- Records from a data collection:
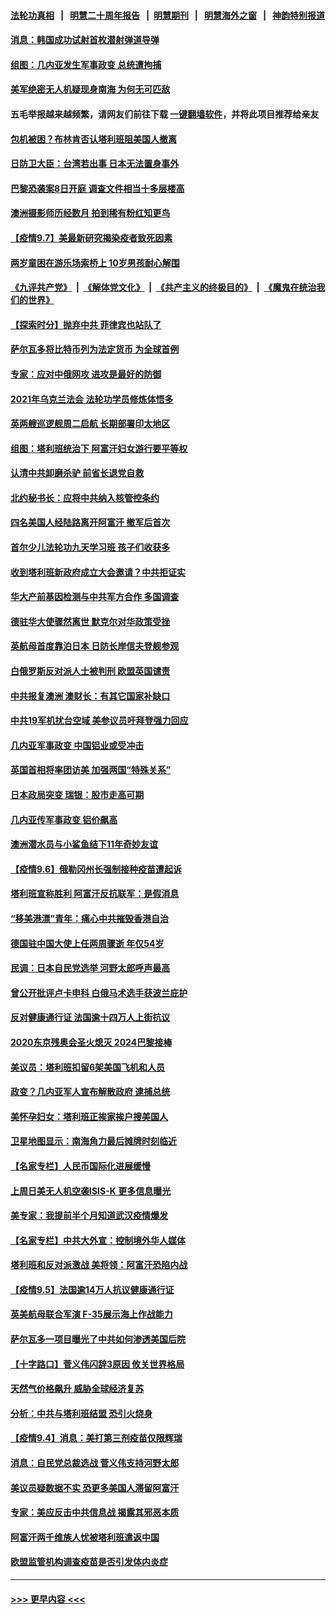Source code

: #### [法轮功真相](https://github.com/gfw-breaker/truth/blob/master/README.md?t=0) &nbsp;&nbsp;|&nbsp;&nbsp; [明慧二十周年报告](https://github.com/gfw-breaker/mh-reports/blob/master/README.md?t=0) &nbsp;&nbsp;|&nbsp;&nbsp;[明慧期刊](https://github.com/gfw-breaker/mh-qikan) &nbsp;&nbsp;|&nbsp;&nbsp; [明慧海外之窗](https://github.com/gfw-breaker/mh-news/blob/master/README.md?t=0) &nbsp;&nbsp;|&nbsp;&nbsp; [神韵特别报道](https://github.com/gfw-breaker/mh-news/blob/master/shenyun.md?t=0)
#### [消息：韩国成功试射首枚潜射弹道导弹](../pages/nsc418/n13217361.md?t=09080101) 
#### [组图：几内亚发生军事政变 总统遭拘捕](../pages/nsc418/n13216366.md?t=09080101) 
#### [美军绝密无人机疑现身南海 为何无可匹敌](../pages/nsc418/n13217379.md?t=09080101) 
#### 五毛举报越来越频繁，请网友们前往下载 [一键翻墙软件](https://github.com/gfw-breaker/ssr-accounts)，并将此项目推荐给亲友
#### [包机被困？布林肯否认塔利班阻美国人撤离](../pages/nsc418/n13217026.md?t=09080101) 
#### [日防卫大臣：台湾若出事 日本无法置身事外](../pages/nsc418/n13217032.md?t=09080101) 
#### [巴黎恐袭案8日开庭 调查文件相当十多层楼高](../pages/nsc418/n13216894.md?t=09080101) 
#### [澳洲摄影师历经数月 拍到稀有粉红知更鸟](../pages/nsc418/n13216398.md?t=09080101) 
#### [【疫情9.7】美最新研究揭染疫者致死因素](../pages/nsc418/n13216485.md?t=09080101) 
#### [两岁童困在游乐场索桥上 10岁男孩耐心解围](../pages/nsc418/n13216335.md?t=09080101) 
#### [《九评共产党》](https://github.com/begood0513/9ping.md/blob/master/README.md) &nbsp;|&nbsp; [《解体党文化》](../../../../jtdwh.md/blob/master/README.md)  &nbsp;|&nbsp; [《共产主义的终极目的》](../../../../gczydzjmd.md/blob/master/README.md) &nbsp;|&nbsp; [《魔鬼在统治我们的世界》](../../../../mgztzwmdsj.md/blob/master/README.md) 
#### [【探索时分】抛弃中共 菲律宾也站队了](../pages/nsc418/n13210684.md?t=09080101) 
#### [萨尔瓦多将比特币列为法定货币 为全球首例](../pages/nsc418/n13216586.md?t=09080101) 
#### [专家：应对中俄网攻 进攻是最好的防御](../pages/nsc418/n13216265.md?t=09080101) 
#### [2021年乌克兰法会 法轮功学员修炼体悟多](../pages/nsc418/n13214934.md?t=09080101) 
#### [英两艘巡逻舰周二启航 长期部署印太地区](../pages/nsc418/n13215687.md?t=09080101) 
#### [组图：塔利班统治下 阿富汗妇女游行要平等权](../pages/nsc418/n13214269.md?t=09080101) 
#### [认清中共卸磨杀驴 前省长退党自救](../pages/nsc418/n13090572.md?t=09080101) 
#### [北约秘书长：应将中共纳入核管控条约](../pages/nsc418/n13215158.md?t=09080101) 
#### [四名美国人经陆路离开阿富汗 撤军后首次](../pages/nsc418/n13215186.md?t=09080101) 
#### [首尔少儿法轮功九天学习班 孩子们收获多](../pages/nsc418/n13214243.md?t=09080101) 
#### [收到塔利班新政府成立大会邀请？中共拒证实](../pages/nsc418/n13215098.md?t=09080101) 
#### [华大产前基因检测与中共军方合作 多国调查](../pages/nsc418/n13214923.md?t=09080101) 
#### [德驻华大使骤然离世 默克尔对华政策受挫](../pages/nsc418/n13214993.md?t=09080101) 
#### [英航母首度靠泊日本 日防长岸信夫登舰参观](../pages/nsc418/n13214957.md?t=09080101) 
#### [白俄罗斯反对派人士被判刑 欧盟英国谴责](../pages/nsc418/n13214825.md?t=09080101) 
#### [中共报复澳洲 澳财长：有其它国家补缺口](../pages/nsc418/n13214310.md?t=09080101) 
#### [中共19军机扰台空域 美参议员吁拜登强力回应](../pages/nsc418/n13214324.md?t=09080101) 
#### [几内亚军事政变 中国铝业或受冲击](../pages/nsc418/n13214679.md?t=09080101) 
#### [英国首相将率团访美 加强两国“特殊关系”](../pages/nsc418/n13214641.md?t=09080101) 
#### [日本政局突变 瑞银：股市走高可期](../pages/nsc418/n13214339.md?t=09080101) 
#### [几内亚传军事政变 铝价飙高](../pages/nsc418/n13214421.md?t=09080101) 
#### [澳洲潜水员与小鲨鱼结下11年奇妙友谊](../pages/nsc418/n13213713.md?t=09080101) 
#### [【疫情9.6】俄勒冈州长强制接种疫苗遭起诉](../pages/nsc418/n13213836.md?t=09080101) 
#### [塔利班宣称胜利 阿富汗反抗联军：是假消息](../pages/nsc418/n13213939.md?t=09080101) 
#### [“移美港漂”青年：痛心中共摧毁香港自治](../pages/nsc418/n13213624.md?t=09080101) 
#### [德国驻中国大使上任两周骤逝 年仅54岁](../pages/nsc418/n13213720.md?t=09080101) 
#### [民调：日本自民党选举 河野太郎呼声最高](../pages/nsc418/n13213575.md?t=09080101) 
#### [曾公开批评卢卡申科 白俄马术选手获波兰庇护](../pages/nsc418/n13213163.md?t=09080101) 
#### [反对健康通行证 法国逾十四万人上街抗议](../pages/nsc418/n13212690.md?t=09080101) 
#### [2020东京残奥会圣火熄灭 2024巴黎接棒](../pages/nsc418/n13212753.md?t=09080101) 
#### [美议员：塔利班扣留6架美国飞机和人员](../pages/nsc418/n13212539.md?t=09080101) 
#### [政变？几内亚军人宣布解散政府 逮捕总统](../pages/nsc418/n13212411.md?t=09080101) 
#### [美怀孕妇女：塔利班正挨家挨户搜美国人](../pages/nsc418/n13212248.md?t=09080101) 
#### [卫星地图显示：南海角力最后摊牌时刻临近](../pages/nsc418/n13212321.md?t=09080101) 
#### [【名家专栏】人民币国际化进展缓慢](../pages/nsc418/n13212061.md?t=09080101) 
#### [上周日美无人机空袭ISIS-K 更多信息曝光](../pages/nsc418/n13212424.md?t=09080101) 
#### [美专家：我提前半个月知道武汉疫情爆发](../pages/nsc418/n13212212.md?t=09080101) 
#### [【名家专栏】中共大外宣：控制境外华人媒体](../pages/nsc418/n13212035.md?t=09080101) 
#### [塔利班和反对派激战 美将领：阿富汗恐陷内战](../pages/nsc418/n13212114.md?t=09080101) 
#### [【疫情9.5】法国逾14万人抗议健康通行证](../pages/nsc418/n13211628.md?t=09080101) 
#### [英美航母联合军演 F-35展示海上作战能力](../pages/nsc418/n13210531.md?t=09080101) 
#### [萨尔瓦多一项目曝光了中共如何渗透美国后院](../pages/nsc418/n13210770.md?t=09080101) 
#### [【十字路口】菅义伟闪辞3原因 攸关世界格局](../pages/nsc418/n13210242.md?t=09080101) 
#### [天然气价格飙升 威胁全球经济复苏](../pages/nsc418/n13210464.md?t=09080101) 
#### [分析：中共与塔利班结盟 恐引火烧身](../pages/nsc418/n13209905.md?t=09080101) 
#### [【疫情9.4】消息：美打第三剂疫苗仅限辉瑞](../pages/nsc418/n13210119.md?t=09080101) 
#### [消息：自民党总裁选战 菅义伟支持河野太郎](../pages/nsc418/n13209987.md?t=09080101) 
#### [美议员疑数据不实 恐更多美国人滞留阿富汗](../pages/nsc418/n13209779.md?t=09080101) 
#### [专家：美应反击中共信息战 揭露其邪恶本质](../pages/nsc418/n13209444.md?t=09080101) 
#### [阿富汗两千维族人忧被塔利班遣返中国](../pages/nsc418/n13209602.md?t=09080101) 
#### [欧盟监管机构调查疫苗是否引发体内炎症](../pages/nsc418/n13209341.md?t=09080101) 

----
#### [ >>> 更早内容 <<< ](../indexes/nsc418-earlier.md)
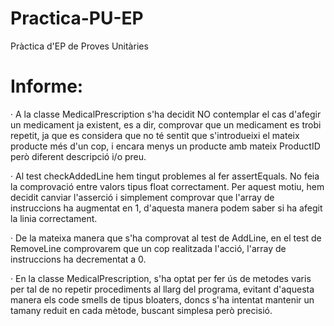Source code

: # Practica-PU-EP
Pràctica d'EP de Proves Unitàries

# Informe:

· A la classe MedicalPrescription s'ha decidit NO contemplar el cas d'afegir un medicament ja existent, es a dir, comprovar que un medicament es trobi repetit, ja que es considera que no té sentit que s'introdueixi el mateix producte més d'un cop, i encara menys un producte amb mateix ProductID però diferent descripció i/o preu.

· Al test checkAddedLine hem tingut problemes al fer assertEquals. No feia la comprovació entre valors tipus float correctament. Per aquest motiu, hem decidit canviar l'asserció i simplement comprovar que l'array de instruccions ha augmentat en 1, d'aquesta manera podem saber si ha afegit la linia correctament.

· De la mateixa manera que s'ha comprovat al test de AddLine, en el test de RemoveLine comprovarem que un cop realitzada l'acció, l'array de instruccions ha decrementat a 0.

· En la classe MedicalPrescription, s'ha optat per fer ús de metodes varis per tal de no repetir procediments al llarg del programa, evitant d'aquesta manera els code smells de tipus bloaters, doncs s'ha intentat mantenir un tamany reduit en cada mètode, buscant simplesa però precisió.
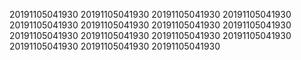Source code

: 20191105041930
20191105041930
20191105041930
20191105041930
20191105041930
20191105041930
20191105041930
20191105041930
20191105041930
20191105041930
20191105041930
20191105041930
20191105041930
20191105041930
20191105041930
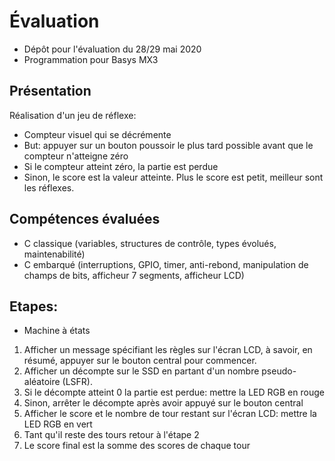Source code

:# Évaluation

* Dépôt pour l'évaluation du 28/29 mai 2020
* Programmation pour Basys MX3

## Présentation
Réalisation d'un jeu de réflexe:
* Compteur visuel qui se décrémente
* But: appuyer sur un bouton poussoir le plus tard possible avant que le compteur n'atteigne zéro
* Si le compteur atteint zéro, la partie est perdue
* Sinon, le score est la valeur atteinte. Plus le score est petit, meilleur sont les réflexes.

## Compétences évaluées
* C classique (variables, structures de contrôle, types évolués, maintenabilité)
* C embarqué (interruptions, GPIO, timer, anti-rebond, manipulation de champs de bits, afficheur 7 segments, afficheur LCD)

## Etapes:
* Machine à états
1. Afficher un message spécifiant les règles sur l'écran LCD, à savoir, en résumé, appuyer sur le bouton central pour commencer.
2. Afficher un décompte sur le SSD en partant d'un nombre pseudo-aléatoire (LSFR).
3. Si le décompte atteint 0 la partie est perdue: mettre la LED RGB en rouge
4. Sinon, arrêter le décompte après avoir appuyé sur le bouton central
5. Afficher le score et le nombre de tour restant sur l'écran LCD: mettre la LED RGB en vert
5. Tant qu'il reste des tours retour à l'étape 2
6. Le score final est la somme des scores de chaque tour

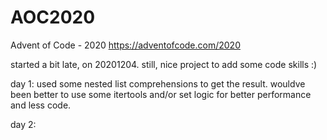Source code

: # AOC2020
Advent of Code - 2020
https://adventofcode.com/2020


started a bit late, on 20201204. still, nice project to add some code skills :) 

day 1:
used some nested list comprehensions to get the result.
wouldve been better to use some itertools and/or set logic for better performance and less code. 

day 2:



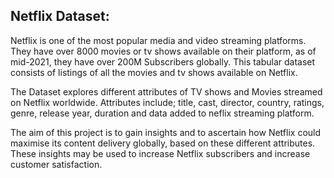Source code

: ## Netflix Dataset: 
Netflix is one of the most popular media and video streaming platforms. They have over 8000 movies or tv shows available on their platform, as of mid-2021, they have over 200M Subscribers globally. This tabular dataset consists of listings of all the movies and tv shows available on Netflix.

The Dataset explores different attributes of TV shows and Movies streamed on Netflix worldwide. Attributes include; title, cast, director, country, ratings, genre, release year, duration and data added to neflix streaming platform.

The aim of this project is to gain insights and to ascertain how Netflix could maximise its content delivery globally, based on these different attributes. These insights may be used to increase Netflix subscribers and increase customer satisfaction.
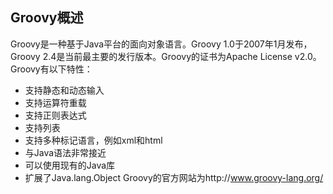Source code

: ## Groovy概述
Groovy是一种基于Java平台的面向对象语言。Groovy 1.0于2007年1月发布，Groovy 2.4是当前最主要的发行版本。Groovy的证书为Apache License v2.0。
Groovy有以下特性：
- 支持静态和动态输入
- 支持运算符重载
- 支持正则表达式
- 支持列表
- 支持多种标记语言，例如xml和html
- 与Java语法非常接近
- 可以使用现有的Java库
- 扩展了Java.lang.Object
Groovy的官方网站为http://www.groovy-lang.org/
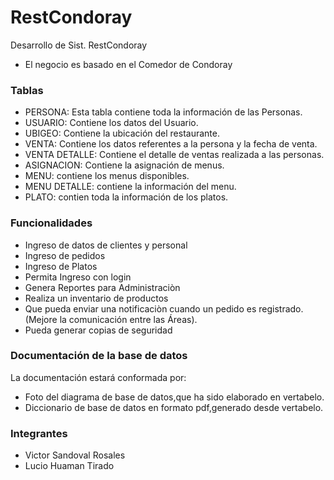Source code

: # RestCondoray
Desarrollo de Sist. RestCondoray
- El negocio es basado en el Comedor de Condoray
### Tablas

- PERSONA: Esta tabla contiene toda la información de las Personas.
- USUARIO: Contiene los datos del Usuario.
- UBIGEO: Contiene la ubicación del restaurante.
- VENTA: Contiene los datos referentes a la persona y la fecha de venta.
- VENTA DETALLE: Contiene el detalle de ventas realizada a las personas.
- ASIGNACION: Contiene la asignación de menus.
- MENU: contiene los menus disponibles.
- MENU DETALLE: contiene la información del menu.
- PLATO: contien toda la información de los platos.

### Funcionalidades

- Ingreso de datos de clientes y personal
- Ingreso de pedidos
- Ingreso de Platos
- Permita Ingreso con login
- Genera Reportes para Administraciòn
- Realiza un inventario de productos
- Que pueda enviar una notificaciòn cuando un pedido es registrado.(Mejore la comunicación entre las Áreas).
- Pueda generar copias de seguridad

### Documentación de la base de datos 
La documentación estará conformada por:
- Foto del diagrama de base de datos,que ha sido elaborado en vertabelo.
- Diccionario de base de datos en formato pdf,generado desde vertabelo.

### Integrantes
- Victor Sandoval Rosales
- Lucio Huaman Tirado


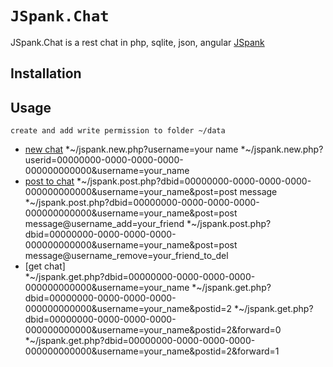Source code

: # `JSpank.Chat`

JSpank.Chat is a rest chat in php, sqlite, json, angular [JSpank](http://www.jspank.com/)

## Installation
## Usage
	create and add write permission to folder ~/data

* [new chat](#new)
	*~/jspank.new.php?username=your name
	*~/jspank.new.php?userid=00000000-0000-0000-0000-000000000000&username=your_name
* [post to chat](#new)
	*~/jspank.post.php?dbid=00000000-0000-0000-0000-000000000000&username=your_name&post=post message
	*~/jspank.post.php?dbid=00000000-0000-0000-0000-000000000000&username=your_name&post=post message@username_add=your_friend
	*~/jspank.post.php?dbid=00000000-0000-0000-0000-000000000000&username=your_name&post=post message@username_remove=your_friend_to_del
* [get chat]	
	*~/jspank.get.php?dbid=00000000-0000-0000-0000-000000000000&username=your_name
	*~/jspank.get.php?dbid=00000000-0000-0000-0000-000000000000&username=your_name&postid=2
	*~/jspank.get.php?dbid=00000000-0000-0000-0000-000000000000&username=your_name&postid=2&forward=0
	*~/jspank.get.php?dbid=00000000-0000-0000-0000-000000000000&username=your_name&postid=2&forward=1
	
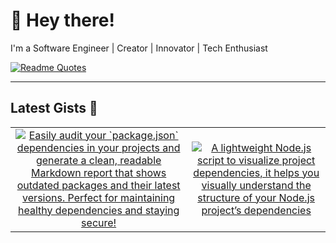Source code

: # 👋 Hey there!

I'm a Software Engineer | Creator | Innovator | Tech Enthusiast

[![Readme Quotes](https://quotes-github-readme.vercel.app/api?type=horizontal&theme=chartreuse-dark&border=true)](https://github.com/piyushsuthar/github-readme-quotes)

---

## Latest Gists 📂

<table style="border: none;">
  <tr style="border: none;">
    <td align="center" style="border: none;">
        <div>
          <a href="https://gist.github.com/engalisabry/23364780b9d5852e83f6a9d48520afa6">
            <img src="https://github-readme-stats.vercel.app/api/gist?id=23364780b9d5852e83f6a9d48520afa6" alt="Easily audit your `package.json` dependencies in your projects and generate a clean, readable Markdown report that shows outdated packages and their latest versions. Perfect for maintaining healthy dependencies and staying secure!" />
          </a>
        </div>
      </td><td align="center" style="border: none;">
        <div>
          <a href="https://gist.github.com/engalisabry/18e3f9f1e54b438bd1a8c3d743474de5">
            <img src="https://github-readme-stats.vercel.app/api/gist?id=18e3f9f1e54b438bd1a8c3d743474de5" alt="A lightweight Node.js script to visualize project dependencies, it helps you visually understand the structure of your Node.js project’s dependencies" />
          </a>
        </div>
      </td>
  </tr>
</table>
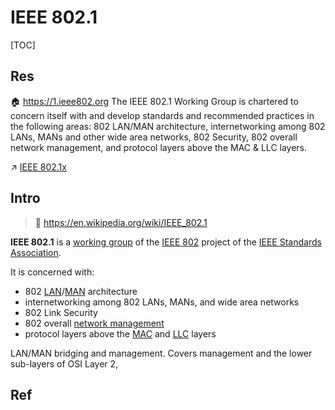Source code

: # IEEE 802.1

[TOC]



## Res
🏠 https://1.ieee802.org
The IEEE 802.1 Working Group is chartered to concern itself with and develop standards and recommended practices in the following areas: 802 LAN/MAN architecture, internetworking among 802 LANs, MANs and other wide area networks, 802 Security, 802 overall network management, and protocol layers above the MAC & LLC layers.

↗ [IEEE 802.1x](../../../../../../../CyberSecurity/Network%20Security/🏇%20Network%20Security%20Basics%20&%20Protocols/🔌%20Physical%20(Link)%20Layer%20Security/IEEE%20802.1x/IEEE%20802.1x.md)



## Intro
> 🔗 https://en.wikipedia.org/wiki/IEEE_802.1

**IEEE 802.1** is a [working group](https://en.wikipedia.org/wiki/Working_group "Working group") of the [IEEE 802](https://en.wikipedia.org/wiki/IEEE_802 "IEEE 802") project of the [IEEE Standards Association](https://en.wikipedia.org/wiki/IEEE_Standards_Association "IEEE Standards Association").

It is concerned with:
- 802 [LAN](https://en.wikipedia.org/wiki/Local_area_network "Local area network")/[MAN](https://en.wikipedia.org/wiki/Metropolitan_area_network "Metropolitan area network") architecture
- internetworking among 802 LANs, MANs, and wide area networks
- 802 Link Security
- 802 overall [network management](https://en.wikipedia.org/wiki/Network_management "Network management")
- protocol layers above the [MAC](https://en.wikipedia.org/wiki/Media_Access_Control "Media Access Control") and [LLC](https://en.wikipedia.org/wiki/Logical_link_control "Logical link control") layers

LAN/MAN bridging and management. Covers management and the lower sub-layers of OSI Layer 2,



## Ref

- PROBLEM TO WORK ON: Work through the data above and give the number of lines in which "décompte" appears; add nothing else.

- FINISHED TASK: 3